_WHAT THE TASK REQUIRES:_ Copy out each line in the material below that has the word "project".

_RECORDED DATA:_
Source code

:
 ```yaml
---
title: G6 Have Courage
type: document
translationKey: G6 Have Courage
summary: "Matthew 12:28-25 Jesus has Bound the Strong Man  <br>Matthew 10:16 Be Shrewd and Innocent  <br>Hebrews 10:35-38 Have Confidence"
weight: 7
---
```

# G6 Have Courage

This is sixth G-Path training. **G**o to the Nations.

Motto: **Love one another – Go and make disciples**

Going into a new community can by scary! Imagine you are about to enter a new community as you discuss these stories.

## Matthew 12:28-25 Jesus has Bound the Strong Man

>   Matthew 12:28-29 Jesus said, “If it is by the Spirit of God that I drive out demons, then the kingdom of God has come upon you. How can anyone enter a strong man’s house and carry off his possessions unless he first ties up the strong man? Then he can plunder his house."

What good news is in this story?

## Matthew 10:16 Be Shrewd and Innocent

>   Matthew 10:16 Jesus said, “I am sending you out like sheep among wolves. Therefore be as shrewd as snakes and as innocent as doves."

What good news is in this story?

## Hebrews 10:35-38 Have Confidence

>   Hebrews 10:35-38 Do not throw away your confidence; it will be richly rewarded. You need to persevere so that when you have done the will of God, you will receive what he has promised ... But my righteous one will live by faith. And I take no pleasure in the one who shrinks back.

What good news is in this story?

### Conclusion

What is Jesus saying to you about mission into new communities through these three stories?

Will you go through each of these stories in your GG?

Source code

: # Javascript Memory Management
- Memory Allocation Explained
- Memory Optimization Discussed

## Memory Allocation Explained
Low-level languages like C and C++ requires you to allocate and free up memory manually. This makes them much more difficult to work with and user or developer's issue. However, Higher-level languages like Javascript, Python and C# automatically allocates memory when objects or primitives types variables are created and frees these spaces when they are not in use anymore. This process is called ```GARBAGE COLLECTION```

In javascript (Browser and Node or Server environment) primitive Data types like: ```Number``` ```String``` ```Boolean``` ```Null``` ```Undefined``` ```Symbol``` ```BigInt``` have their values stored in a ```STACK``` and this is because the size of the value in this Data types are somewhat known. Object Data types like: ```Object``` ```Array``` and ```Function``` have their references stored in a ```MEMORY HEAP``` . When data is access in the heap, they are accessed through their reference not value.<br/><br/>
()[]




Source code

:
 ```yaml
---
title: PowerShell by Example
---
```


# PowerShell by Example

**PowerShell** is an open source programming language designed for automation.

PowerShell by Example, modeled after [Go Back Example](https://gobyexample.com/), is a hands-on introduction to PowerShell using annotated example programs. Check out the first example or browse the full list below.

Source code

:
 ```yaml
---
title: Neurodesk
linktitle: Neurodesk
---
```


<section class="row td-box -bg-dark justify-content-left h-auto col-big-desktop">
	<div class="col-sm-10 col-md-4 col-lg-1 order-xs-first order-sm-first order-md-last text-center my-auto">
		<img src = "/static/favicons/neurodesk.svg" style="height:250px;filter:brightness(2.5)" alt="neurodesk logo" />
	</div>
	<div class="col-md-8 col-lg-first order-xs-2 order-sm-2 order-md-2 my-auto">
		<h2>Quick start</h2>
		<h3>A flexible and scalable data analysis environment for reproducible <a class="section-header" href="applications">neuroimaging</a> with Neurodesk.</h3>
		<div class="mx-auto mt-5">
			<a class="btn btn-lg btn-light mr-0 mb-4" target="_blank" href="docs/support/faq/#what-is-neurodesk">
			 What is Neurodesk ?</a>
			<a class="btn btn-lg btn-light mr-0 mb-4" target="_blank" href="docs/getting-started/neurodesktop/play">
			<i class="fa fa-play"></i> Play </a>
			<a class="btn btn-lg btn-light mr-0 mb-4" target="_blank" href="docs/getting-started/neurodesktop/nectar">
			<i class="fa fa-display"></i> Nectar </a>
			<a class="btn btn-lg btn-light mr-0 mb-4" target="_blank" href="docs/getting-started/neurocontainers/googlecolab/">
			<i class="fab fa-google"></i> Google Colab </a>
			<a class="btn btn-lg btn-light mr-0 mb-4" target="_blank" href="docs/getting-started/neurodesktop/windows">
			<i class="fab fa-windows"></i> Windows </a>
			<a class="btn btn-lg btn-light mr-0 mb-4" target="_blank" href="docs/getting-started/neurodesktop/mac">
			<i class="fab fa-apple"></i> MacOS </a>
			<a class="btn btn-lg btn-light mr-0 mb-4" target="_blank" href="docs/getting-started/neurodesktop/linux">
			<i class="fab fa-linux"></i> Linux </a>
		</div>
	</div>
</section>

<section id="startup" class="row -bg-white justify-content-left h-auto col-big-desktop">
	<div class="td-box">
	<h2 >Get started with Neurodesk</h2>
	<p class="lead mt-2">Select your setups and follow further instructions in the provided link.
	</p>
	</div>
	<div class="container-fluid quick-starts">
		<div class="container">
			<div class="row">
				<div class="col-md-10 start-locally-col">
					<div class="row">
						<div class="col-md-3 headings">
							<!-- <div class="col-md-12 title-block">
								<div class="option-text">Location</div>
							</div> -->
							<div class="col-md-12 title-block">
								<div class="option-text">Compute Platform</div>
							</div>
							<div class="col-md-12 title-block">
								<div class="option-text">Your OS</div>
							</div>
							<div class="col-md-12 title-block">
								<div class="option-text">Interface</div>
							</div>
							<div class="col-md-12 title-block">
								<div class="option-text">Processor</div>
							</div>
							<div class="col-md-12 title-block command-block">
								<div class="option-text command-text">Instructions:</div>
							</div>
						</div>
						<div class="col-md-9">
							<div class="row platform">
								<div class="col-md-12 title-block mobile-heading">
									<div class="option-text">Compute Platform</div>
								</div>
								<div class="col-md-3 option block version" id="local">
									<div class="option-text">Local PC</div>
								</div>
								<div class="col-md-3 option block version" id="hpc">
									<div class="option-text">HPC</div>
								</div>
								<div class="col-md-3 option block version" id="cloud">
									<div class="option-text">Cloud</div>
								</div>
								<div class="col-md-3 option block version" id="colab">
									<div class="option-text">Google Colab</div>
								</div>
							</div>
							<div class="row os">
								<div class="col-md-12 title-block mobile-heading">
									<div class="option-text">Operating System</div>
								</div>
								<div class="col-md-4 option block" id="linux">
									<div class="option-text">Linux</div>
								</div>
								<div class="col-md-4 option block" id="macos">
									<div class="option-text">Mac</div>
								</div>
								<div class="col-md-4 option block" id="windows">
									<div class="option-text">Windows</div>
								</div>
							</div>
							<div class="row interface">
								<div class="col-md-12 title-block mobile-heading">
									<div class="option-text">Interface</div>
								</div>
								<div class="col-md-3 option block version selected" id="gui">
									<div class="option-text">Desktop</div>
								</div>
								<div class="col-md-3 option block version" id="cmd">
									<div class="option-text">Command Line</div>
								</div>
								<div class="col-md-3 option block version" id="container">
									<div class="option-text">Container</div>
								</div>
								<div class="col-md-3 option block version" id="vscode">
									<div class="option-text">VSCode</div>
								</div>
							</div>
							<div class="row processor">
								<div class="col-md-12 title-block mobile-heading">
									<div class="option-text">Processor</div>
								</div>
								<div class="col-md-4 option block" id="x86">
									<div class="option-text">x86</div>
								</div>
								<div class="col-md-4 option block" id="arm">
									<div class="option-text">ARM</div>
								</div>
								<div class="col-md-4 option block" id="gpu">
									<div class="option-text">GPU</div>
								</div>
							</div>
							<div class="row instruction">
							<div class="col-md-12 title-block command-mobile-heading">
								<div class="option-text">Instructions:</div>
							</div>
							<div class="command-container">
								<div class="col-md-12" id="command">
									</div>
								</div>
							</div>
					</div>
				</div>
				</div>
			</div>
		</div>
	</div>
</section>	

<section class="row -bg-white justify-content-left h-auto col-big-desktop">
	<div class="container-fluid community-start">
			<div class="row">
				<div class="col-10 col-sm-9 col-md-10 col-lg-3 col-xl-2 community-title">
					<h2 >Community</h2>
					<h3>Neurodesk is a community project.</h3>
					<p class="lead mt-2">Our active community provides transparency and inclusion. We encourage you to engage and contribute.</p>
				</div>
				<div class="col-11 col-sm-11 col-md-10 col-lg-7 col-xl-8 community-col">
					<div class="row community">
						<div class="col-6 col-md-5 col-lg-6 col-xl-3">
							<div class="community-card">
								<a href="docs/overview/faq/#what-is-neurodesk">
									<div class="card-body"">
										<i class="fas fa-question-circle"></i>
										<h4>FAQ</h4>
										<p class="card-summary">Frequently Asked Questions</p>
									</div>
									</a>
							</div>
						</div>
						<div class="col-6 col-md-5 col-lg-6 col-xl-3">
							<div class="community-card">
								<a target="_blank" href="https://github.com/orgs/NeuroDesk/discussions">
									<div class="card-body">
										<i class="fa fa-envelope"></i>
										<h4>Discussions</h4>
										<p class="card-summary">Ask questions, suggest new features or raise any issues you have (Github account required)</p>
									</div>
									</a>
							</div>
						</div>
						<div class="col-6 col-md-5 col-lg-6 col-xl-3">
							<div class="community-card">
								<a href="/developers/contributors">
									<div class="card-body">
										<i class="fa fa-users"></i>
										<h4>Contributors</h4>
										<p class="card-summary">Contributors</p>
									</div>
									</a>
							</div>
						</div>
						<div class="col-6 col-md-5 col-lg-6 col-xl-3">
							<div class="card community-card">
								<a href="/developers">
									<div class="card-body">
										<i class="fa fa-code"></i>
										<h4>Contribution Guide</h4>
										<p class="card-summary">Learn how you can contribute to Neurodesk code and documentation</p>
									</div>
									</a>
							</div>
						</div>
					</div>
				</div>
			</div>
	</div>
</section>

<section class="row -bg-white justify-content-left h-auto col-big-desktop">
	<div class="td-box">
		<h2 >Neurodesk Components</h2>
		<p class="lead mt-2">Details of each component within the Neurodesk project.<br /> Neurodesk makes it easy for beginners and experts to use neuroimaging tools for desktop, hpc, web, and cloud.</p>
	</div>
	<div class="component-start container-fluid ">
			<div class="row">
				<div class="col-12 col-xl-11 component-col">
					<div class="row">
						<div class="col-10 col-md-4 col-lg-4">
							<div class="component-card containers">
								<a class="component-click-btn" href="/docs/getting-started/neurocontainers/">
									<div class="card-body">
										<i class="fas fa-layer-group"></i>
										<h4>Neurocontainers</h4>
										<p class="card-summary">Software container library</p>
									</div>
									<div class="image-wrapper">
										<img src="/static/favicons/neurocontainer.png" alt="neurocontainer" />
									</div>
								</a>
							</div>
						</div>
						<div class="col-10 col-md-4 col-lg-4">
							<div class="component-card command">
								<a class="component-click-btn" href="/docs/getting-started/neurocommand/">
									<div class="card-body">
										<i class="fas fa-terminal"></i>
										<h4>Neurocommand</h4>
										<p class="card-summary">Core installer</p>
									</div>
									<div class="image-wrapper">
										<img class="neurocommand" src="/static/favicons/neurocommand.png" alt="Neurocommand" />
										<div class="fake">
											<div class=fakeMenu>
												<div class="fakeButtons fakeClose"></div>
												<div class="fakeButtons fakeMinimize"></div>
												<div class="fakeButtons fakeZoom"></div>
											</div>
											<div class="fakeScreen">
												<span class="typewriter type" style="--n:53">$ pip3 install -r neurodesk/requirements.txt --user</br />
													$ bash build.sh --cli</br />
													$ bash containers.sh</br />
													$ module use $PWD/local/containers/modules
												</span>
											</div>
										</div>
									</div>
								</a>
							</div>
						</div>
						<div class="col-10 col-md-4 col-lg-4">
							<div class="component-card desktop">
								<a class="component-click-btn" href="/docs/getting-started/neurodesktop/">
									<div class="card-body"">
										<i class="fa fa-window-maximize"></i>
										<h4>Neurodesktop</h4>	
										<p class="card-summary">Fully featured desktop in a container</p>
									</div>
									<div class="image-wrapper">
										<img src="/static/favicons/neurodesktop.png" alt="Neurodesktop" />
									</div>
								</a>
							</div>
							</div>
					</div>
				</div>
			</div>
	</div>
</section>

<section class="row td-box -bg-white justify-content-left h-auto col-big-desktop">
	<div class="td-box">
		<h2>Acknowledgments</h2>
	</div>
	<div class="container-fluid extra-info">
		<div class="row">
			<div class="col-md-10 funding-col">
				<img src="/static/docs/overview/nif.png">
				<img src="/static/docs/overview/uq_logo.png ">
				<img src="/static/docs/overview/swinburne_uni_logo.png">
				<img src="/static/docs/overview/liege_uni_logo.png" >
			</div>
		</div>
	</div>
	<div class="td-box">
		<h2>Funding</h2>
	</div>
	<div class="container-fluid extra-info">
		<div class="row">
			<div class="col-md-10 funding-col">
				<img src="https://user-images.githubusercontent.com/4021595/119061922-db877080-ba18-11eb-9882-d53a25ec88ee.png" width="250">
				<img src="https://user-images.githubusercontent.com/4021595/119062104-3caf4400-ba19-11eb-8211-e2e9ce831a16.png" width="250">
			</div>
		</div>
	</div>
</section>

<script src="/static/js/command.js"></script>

_RESULT OF THE TASK:_
					<h3>Neurodesk is a community project.</h3>
		<p class="lead mt-2">Details of each component within the Neurodesk project.<br /> Neurodesk makes it easy for beginners and experts to use neuroimaging tools for desktop, hpc, web, and cloud.</p>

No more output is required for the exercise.